Wednesday, October 26, 2016

מִזְמוֹר קיט

Psalms for the 26th Day (English)
119: 105-176 (Nûn~Tav)
Psalms for the 26th Day (Hebrew)
119: 97-176 (Mém~Tav)

Psalms, the heart of the scriptures and of the soul of man, the cry of the soul of kings, and of priests, painting them prophets—what a blessing to have this gateway to the throne room of the Most High!

I reach for my copy of Tehillim, the Hebrew psalm book, on this cool, cloudy morning. All my windows have been open all night, and the sun hasn't warmed the air yet. The air is still, and the sound of birds opening their songs is all to be heard.

“26th Day of the Month” proclaims the header.
The reading begins at verse 97, so I have to turn back a few pages to find the psalm number, to call it out in Hebrew…
Mizmor Qoph Yod Tét, Psalm 119
Then, I return to my place, and see, what a perfect verse to begin the day!

מָה-אָהַבְתִּי תוֹרָתֶךָ: כָּל-הַיּוֹם, הִיא שִׂיחָתִי
Máh ahávti toratèkha, kol hayyóm hi sichatí…
O how I love Your Torah! All day long it is my conversation…

I try to complete the reading, but as I take it into me, verse by verse, my spirit takes seláh, pause, my eyes close and I am lost in wonder, as the Word reminds me of all God's wonderful works. I never quite reach my destination, the end of the psalm. But the day is freshened by this beginning. I will return to it later in the day, and by nightfall, the whole psalm portion will have been read and prayed. God is good.

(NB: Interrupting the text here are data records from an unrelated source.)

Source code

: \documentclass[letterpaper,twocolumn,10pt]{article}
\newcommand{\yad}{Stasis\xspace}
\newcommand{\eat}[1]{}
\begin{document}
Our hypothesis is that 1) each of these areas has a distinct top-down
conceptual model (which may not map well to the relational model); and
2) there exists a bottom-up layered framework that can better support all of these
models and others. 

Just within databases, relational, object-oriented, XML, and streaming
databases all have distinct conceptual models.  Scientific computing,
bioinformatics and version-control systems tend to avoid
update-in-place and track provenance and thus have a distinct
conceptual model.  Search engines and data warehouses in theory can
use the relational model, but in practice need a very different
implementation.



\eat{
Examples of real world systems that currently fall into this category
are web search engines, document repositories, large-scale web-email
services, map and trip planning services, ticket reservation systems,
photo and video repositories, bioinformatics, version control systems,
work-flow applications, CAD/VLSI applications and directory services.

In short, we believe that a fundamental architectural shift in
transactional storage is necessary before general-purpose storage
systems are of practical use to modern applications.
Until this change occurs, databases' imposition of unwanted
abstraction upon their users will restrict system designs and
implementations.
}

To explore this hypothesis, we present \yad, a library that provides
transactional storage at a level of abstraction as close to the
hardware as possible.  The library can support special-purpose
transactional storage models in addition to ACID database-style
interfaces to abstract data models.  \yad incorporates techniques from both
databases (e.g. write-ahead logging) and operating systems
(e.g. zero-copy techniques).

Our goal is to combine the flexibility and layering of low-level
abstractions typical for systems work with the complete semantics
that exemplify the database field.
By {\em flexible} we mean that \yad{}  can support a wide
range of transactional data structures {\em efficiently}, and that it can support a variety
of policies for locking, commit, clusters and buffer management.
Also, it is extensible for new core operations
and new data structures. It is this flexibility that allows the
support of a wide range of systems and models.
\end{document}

In the English 30-day psalm cycle, Psalm 119 begins at the end of the 24th day, taking in the first four stanzas, numbered by the letters of the Hebrew alphabet, Aleph, Bét, Gímel, Dálet. Then, stanzas through Mém follow as the psalm portion for the 25th day. And on the 26th Day, the remainder of Psalm 119, beginning at stanza Nûn, verse 105 by our reckoning, is to be read and prayed.

Psalm 119 has become for me a kind of favorite, almost a statement and rehearsal of my personal faith and life in Christ, and also something akin to an owner's manual—I am the apparatus, He is the Owner, but in the case of this apparatus, the apparatus needs to read the instructions, not the Owner!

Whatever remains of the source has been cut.